The bad news is that there appears to be only one program of this type in Nevada, and while it’s located where most of the population lives, it doesn’t seem to have migrated to northern or rural Nevada. The other element which doesn’t appear in the process is the idea that the directed savings could be more long term. For example, the following rules apply to those in Washoe County who seek Section 8 housing assistance:
“As the assistance a family receives is based partially on a family’s income, all participants must report all sources of income. Income can include, but is not limited to: wages, Social Security, interest earned on a savings account, contributions towards bills from individuals not in the assisted household, child support, lump sum payments, unemployment, welfare, pensions, annuities, financial aid, disability payments, and self employment. A complete listing of income can be found at 24CFR 5.609. To ensure accurate calculations, once income is reported by the participant, RHA verifies income through a variety of sources, including 3rd-party verifications sent to the source of the income and national databases. If unreported income is found, the family will be charged for overpaid rental assistance and their assistance may be terminated.”
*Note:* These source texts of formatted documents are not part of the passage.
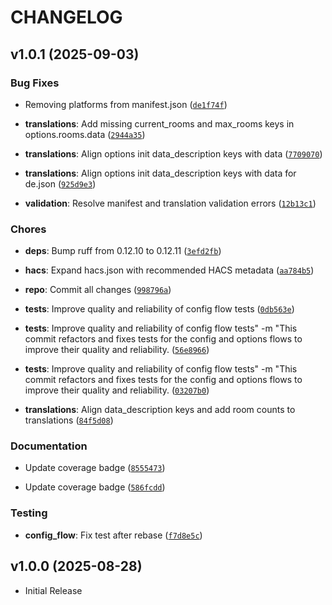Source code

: # CHANGELOG

<!-- version list -->

## v1.0.1 (2025-09-03)

### Bug Fixes

- Removing platforms from manifest.json
  ([`de1f74f`](https://github.com/jmerifjKriwe/hacs-room-ventilation-advisor/commit/de1f74f0b5aabc5b8d0d1533f40281fd96788f68))

- **translations**: Add missing current_rooms and max_rooms keys in options.rooms.data
  ([`2944a35`](https://github.com/jmerifjKriwe/hacs-room-ventilation-advisor/commit/2944a35d075939af19a3d7efa32df3982cfc8e8e))

- **translations**: Align options init data_description keys with data
  ([`7709070`](https://github.com/jmerifjKriwe/hacs-room-ventilation-advisor/commit/770907026b5843ec92b40ce3ca5a060e148306a0))

- **translations**: Align options init data_description keys with data for de.json
  ([`925d9e3`](https://github.com/jmerifjKriwe/hacs-room-ventilation-advisor/commit/925d9e391b188f35ac792f3cdb11868b1e7619ed))

- **validation**: Resolve manifest and translation validation errors
  ([`12b13c1`](https://github.com/jmerifjKriwe/hacs-room-ventilation-advisor/commit/12b13c1ba4b7bc9074a854119457159803a2a4d2))

### Chores

- **deps**: Bump ruff from 0.12.10 to 0.12.11
  ([`3efd2fb`](https://github.com/jmerifjKriwe/hacs-room-ventilation-advisor/commit/3efd2fb3ee4e7173b6fd5eb5cda3f3d6db80286d))

- **hacs**: Expand hacs.json with recommended HACS metadata
  ([`aa784b5`](https://github.com/jmerifjKriwe/hacs-room-ventilation-advisor/commit/aa784b5135aa2b767781bd228e86571dd73b2db0))

- **repo**: Commit all changes
  ([`998796a`](https://github.com/jmerifjKriwe/hacs-room-ventilation-advisor/commit/998796a3f7d363bb19dc673c940e7ea22ca34ac0))

- **tests**: Improve quality and reliability of config flow tests
  ([`0db563e`](https://github.com/jmerifjKriwe/hacs-room-ventilation-advisor/commit/0db563e28d2852e8948fcfef84780375765dd4a8))

- **tests**: Improve quality and reliability of config flow tests" -m "This commit refactors and
  fixes tests for the config and options flows to improve their quality and reliability.
  ([`56e8966`](https://github.com/jmerifjKriwe/hacs-room-ventilation-advisor/commit/56e89665d89d78b5efe14357add62c09780e205e))

- **tests**: Improve quality and reliability of config flow tests" -m "This commit refactors and
  fixes tests for the config and options flows to improve their quality and reliability.
  ([`03207b0`](https://github.com/jmerifjKriwe/hacs-room-ventilation-advisor/commit/03207b026a1c108e077e5e3ef0cf3139504e96d1))

- **translations**: Align data_description keys and add room counts to translations
  ([`84f5d08`](https://github.com/jmerifjKriwe/hacs-room-ventilation-advisor/commit/84f5d086f42a2efc49b790b314a4d109d0ea9c16))

### Documentation

- Update coverage badge
  ([`8555473`](https://github.com/jmerifjKriwe/hacs-room-ventilation-advisor/commit/85554736768f49d98e07520d2065e85da6206519))

- Update coverage badge
  ([`586fcdd`](https://github.com/jmerifjKriwe/hacs-room-ventilation-advisor/commit/586fcdddfc13e9fc310a7c0a8b3fbd7339f90b9c))

### Testing

- **config_flow**: Fix test after rebase
  ([`f7d8e5c`](https://github.com/jmerifjKriwe/hacs-room-ventilation-advisor/commit/f7d8e5c4553f220eca8bc29fe65a5c7f3a7f0619))


## v1.0.0 (2025-08-28)

- Initial Release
And, there’s the catch. If a person earns “too much” interest from a savings account their housing subsidy could be in jeopardy. CRF 24.5.609 explains the limitations more completely. There’s also a little kicker in CRF 24… annual income includes money going to, or on behalf of, the family head or spouse (even if temporarily absent) or to any other family member;..” Thus, if the intent of the IDA is to help save money to provide for job training for any member of the family, then the earnings from that savings account are counted as family income, potentially reducing the assistance the family receives to keep the roof over their heads.
And, then there’s this from the State definition of income as it pertains to Section 8 Housing assistance:
“Any withdrawal of cash or assets from an investment will be included in income, except to the extent the withdrawal is reimbursement of cash or assets invested by the family. Where the family has net family assets in excess of $5,000, annual income includes the greater of the actual income derived from net family assets or a percentage of the value of such assets based on the current passbook savings rate, as determined by HUD.” [NV Housing pdf]
The incentive to create a savings account is to earn the interest thereon, but the interest is counted as family income for the purpose of determining assistance for Section 8 housing. The effect could easily be sending the message to low income savers — you can save a little, just not too much! Little wonder, then, too many Nevadans struggling below the poverty line, are “underbanked.”
The idea of Individual Development Accounts is laudable, and should be extended throughout the state, however it should be coupled with redefining the source of income which is calculated for the purposes of receiving public assistance. Not to put too fine a point to it, but it doesn’t make sense to encourage savings when the interest earned could jeopardize housing, TANF, and SNAP assistance.